### [TRY IT]
After finding the line with "- [How to Download" in the entries below, retype exactly each line from there through the line with "If you move", including that final line.

### [DATA]
=======

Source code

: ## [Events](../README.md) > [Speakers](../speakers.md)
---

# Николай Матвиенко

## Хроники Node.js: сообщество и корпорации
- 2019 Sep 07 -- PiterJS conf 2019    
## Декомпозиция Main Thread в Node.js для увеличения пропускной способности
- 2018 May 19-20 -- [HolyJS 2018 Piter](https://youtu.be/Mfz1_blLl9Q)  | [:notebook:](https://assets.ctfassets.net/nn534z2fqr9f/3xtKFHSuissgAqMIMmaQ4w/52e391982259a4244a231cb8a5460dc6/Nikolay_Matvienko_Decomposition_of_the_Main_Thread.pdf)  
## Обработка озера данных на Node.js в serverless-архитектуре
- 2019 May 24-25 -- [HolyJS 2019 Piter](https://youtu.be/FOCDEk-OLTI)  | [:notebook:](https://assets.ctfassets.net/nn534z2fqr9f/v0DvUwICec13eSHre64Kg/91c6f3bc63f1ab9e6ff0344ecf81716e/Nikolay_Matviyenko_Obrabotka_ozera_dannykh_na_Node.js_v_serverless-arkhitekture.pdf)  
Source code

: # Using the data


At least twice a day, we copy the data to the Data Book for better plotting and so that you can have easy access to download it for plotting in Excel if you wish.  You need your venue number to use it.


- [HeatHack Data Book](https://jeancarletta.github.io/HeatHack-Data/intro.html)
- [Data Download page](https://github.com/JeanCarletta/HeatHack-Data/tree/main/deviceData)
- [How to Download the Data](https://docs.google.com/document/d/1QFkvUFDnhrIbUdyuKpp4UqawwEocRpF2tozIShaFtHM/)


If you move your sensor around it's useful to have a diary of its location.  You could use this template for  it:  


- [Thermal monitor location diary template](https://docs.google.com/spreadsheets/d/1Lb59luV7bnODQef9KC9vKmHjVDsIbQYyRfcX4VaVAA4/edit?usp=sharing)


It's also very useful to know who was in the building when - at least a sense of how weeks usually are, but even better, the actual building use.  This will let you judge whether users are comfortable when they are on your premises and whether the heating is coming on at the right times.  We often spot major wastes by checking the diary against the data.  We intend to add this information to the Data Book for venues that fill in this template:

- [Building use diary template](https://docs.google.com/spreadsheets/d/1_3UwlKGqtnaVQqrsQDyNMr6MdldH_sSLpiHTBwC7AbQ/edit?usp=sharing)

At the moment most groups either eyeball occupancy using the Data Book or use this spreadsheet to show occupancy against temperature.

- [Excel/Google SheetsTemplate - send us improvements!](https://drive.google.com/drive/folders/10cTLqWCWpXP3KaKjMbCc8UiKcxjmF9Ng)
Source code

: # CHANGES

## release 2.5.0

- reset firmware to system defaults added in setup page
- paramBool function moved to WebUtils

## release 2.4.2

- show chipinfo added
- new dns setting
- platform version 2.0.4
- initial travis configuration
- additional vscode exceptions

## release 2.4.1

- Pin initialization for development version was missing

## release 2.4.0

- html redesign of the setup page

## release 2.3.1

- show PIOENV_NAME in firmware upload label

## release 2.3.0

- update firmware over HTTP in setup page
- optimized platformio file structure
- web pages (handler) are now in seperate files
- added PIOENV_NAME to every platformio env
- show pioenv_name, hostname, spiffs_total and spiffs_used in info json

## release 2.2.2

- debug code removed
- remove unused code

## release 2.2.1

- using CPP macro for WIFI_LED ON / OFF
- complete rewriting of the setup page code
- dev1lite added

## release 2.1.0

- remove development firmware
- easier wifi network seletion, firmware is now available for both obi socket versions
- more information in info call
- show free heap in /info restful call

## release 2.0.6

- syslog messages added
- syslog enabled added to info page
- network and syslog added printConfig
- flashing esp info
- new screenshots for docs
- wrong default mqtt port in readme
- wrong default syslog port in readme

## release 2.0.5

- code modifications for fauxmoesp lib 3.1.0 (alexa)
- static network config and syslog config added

=======

### [SOLVED EXERCISE]
- [How to Download the Data](https://docs.google.com/document/d/1QFkvUFDnhrIbUdyuKpp4UqawwEocRpF2tozIShaFtHM/)


If you move your sensor around it's useful to have a diary of its location.  You could use this template for  it:  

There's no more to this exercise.